:: GIVEN DATA
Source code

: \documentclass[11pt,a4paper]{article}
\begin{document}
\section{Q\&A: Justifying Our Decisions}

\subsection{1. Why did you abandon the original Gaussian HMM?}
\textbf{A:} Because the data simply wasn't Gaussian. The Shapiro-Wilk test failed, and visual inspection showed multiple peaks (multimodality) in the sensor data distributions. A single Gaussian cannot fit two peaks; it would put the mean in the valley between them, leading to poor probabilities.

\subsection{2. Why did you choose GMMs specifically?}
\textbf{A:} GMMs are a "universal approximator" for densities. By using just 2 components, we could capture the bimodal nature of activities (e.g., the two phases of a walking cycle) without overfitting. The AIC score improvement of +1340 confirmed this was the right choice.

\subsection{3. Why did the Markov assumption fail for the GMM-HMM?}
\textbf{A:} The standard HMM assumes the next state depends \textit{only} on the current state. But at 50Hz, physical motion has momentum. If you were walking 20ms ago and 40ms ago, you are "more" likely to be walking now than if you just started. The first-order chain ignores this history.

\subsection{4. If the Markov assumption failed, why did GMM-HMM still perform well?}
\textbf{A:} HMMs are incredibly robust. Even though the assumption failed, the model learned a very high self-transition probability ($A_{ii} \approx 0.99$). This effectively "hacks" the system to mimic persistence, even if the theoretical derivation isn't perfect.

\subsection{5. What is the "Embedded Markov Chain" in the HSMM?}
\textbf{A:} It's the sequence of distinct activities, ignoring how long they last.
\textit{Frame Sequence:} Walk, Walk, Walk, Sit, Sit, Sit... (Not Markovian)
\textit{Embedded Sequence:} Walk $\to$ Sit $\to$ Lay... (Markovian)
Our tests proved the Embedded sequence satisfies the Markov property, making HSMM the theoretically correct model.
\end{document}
::::
:: GIVEN DATA
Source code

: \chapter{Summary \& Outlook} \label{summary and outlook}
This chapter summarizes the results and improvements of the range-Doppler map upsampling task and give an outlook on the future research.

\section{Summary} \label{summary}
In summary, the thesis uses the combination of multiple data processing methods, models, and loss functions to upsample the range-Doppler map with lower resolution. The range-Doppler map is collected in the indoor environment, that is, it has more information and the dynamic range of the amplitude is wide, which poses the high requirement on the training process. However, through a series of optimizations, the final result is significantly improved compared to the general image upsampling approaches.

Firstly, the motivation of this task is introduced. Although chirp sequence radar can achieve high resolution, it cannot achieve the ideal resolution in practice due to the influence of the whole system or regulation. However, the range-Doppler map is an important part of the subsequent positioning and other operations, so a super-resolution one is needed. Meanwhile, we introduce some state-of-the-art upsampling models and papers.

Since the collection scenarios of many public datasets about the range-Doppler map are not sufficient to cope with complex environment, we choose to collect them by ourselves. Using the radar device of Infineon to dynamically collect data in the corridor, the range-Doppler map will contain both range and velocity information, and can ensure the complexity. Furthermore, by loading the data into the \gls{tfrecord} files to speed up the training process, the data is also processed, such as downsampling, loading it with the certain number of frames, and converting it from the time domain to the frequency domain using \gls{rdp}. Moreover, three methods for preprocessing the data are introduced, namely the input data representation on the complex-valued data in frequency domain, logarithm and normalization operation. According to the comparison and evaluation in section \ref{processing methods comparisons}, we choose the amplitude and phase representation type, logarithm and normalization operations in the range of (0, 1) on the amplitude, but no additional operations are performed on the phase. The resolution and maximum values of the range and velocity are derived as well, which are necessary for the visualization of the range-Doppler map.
::::
YOUR INSTRUCTIONS: What lines of the listing above hold "Markovian"? Copy all of them.

RESPONSE AREA:
\textit{Frame Sequence:} Walk, Walk, Walk, Sit, Sit, Sit... (Not Markovian)
\textit{Embedded Sequence:} Walk $\to$ Sit $\to$ Lay... (Markovian)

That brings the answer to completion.